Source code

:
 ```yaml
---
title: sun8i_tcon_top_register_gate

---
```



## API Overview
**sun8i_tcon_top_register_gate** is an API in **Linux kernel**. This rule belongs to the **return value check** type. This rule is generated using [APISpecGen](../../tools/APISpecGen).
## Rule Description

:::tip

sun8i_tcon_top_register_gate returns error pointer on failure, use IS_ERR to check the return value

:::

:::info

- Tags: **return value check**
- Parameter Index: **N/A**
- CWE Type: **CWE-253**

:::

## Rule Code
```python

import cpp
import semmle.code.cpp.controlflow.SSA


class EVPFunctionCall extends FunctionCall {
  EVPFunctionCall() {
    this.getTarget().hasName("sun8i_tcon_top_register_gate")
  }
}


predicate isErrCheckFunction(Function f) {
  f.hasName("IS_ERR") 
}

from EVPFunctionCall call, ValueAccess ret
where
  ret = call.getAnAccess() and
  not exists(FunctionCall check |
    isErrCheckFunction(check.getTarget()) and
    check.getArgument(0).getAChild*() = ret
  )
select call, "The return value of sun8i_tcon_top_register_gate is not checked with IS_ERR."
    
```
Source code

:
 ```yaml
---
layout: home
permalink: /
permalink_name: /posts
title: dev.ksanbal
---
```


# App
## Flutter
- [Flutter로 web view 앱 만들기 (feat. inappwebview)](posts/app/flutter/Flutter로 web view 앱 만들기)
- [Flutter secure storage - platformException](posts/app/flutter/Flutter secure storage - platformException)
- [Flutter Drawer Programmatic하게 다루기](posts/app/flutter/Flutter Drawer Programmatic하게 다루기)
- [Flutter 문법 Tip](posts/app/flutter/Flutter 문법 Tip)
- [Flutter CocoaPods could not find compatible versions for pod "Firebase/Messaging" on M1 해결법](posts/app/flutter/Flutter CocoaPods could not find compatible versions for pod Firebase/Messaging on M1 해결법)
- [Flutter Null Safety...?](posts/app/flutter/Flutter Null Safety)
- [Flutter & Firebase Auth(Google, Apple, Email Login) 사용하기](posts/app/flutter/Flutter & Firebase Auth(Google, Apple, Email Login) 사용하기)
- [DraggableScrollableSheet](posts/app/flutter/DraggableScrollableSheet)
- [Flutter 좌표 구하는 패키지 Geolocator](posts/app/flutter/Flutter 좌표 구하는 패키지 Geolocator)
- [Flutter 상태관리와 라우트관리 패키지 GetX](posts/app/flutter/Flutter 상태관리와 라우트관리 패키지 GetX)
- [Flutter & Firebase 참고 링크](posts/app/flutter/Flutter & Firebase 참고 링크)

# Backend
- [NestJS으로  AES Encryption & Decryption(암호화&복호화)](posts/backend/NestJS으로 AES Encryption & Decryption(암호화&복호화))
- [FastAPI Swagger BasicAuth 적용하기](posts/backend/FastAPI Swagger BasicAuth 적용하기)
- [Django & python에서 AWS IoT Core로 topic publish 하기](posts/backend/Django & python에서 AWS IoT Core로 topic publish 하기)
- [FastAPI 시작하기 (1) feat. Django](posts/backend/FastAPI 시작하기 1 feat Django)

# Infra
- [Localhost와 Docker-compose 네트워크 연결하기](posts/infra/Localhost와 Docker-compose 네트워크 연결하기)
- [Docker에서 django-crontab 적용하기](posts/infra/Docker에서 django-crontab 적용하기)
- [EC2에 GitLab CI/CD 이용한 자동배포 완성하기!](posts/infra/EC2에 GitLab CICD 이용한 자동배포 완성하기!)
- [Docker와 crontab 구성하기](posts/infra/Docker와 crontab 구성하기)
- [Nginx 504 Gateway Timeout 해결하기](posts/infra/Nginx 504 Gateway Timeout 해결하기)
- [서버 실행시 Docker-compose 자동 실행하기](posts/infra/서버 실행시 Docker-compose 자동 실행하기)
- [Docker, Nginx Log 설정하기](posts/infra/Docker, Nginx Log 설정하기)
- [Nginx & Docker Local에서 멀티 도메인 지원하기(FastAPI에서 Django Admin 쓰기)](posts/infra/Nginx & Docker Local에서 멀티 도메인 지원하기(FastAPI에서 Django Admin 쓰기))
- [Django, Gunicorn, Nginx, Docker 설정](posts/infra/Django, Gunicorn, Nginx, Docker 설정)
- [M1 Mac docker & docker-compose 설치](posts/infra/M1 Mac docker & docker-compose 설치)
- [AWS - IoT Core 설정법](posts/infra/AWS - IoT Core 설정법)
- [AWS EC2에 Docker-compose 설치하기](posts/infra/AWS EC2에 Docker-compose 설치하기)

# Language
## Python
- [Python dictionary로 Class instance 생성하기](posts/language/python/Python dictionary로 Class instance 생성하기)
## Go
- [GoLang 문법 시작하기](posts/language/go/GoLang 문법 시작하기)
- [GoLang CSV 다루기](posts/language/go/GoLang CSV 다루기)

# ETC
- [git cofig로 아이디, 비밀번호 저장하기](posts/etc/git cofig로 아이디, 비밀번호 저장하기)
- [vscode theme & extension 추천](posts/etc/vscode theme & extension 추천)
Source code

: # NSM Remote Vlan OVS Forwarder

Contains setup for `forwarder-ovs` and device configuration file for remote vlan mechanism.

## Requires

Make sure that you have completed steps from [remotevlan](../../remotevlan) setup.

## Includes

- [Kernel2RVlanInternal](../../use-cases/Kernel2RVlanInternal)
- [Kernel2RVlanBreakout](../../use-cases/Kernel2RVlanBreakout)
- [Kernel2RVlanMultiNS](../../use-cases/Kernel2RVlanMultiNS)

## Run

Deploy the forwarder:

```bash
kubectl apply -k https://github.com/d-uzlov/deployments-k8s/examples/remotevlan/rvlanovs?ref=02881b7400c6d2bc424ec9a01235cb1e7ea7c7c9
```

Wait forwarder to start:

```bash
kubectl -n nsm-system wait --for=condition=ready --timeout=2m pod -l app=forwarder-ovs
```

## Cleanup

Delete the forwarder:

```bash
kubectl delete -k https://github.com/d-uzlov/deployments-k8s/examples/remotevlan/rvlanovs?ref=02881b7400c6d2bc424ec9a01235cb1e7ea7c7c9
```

━━━━━━━━

▸ Work to be completed:
Only the lines containing "시작하기" are needed; pull them out of the listing.

▸ Response to the exercise:
- [FastAPI 시작하기 (1) feat. Django](posts/backend/FastAPI 시작하기 1 feat Django)
- [GoLang 문법 시작하기](posts/language/go/GoLang 문법 시작하기)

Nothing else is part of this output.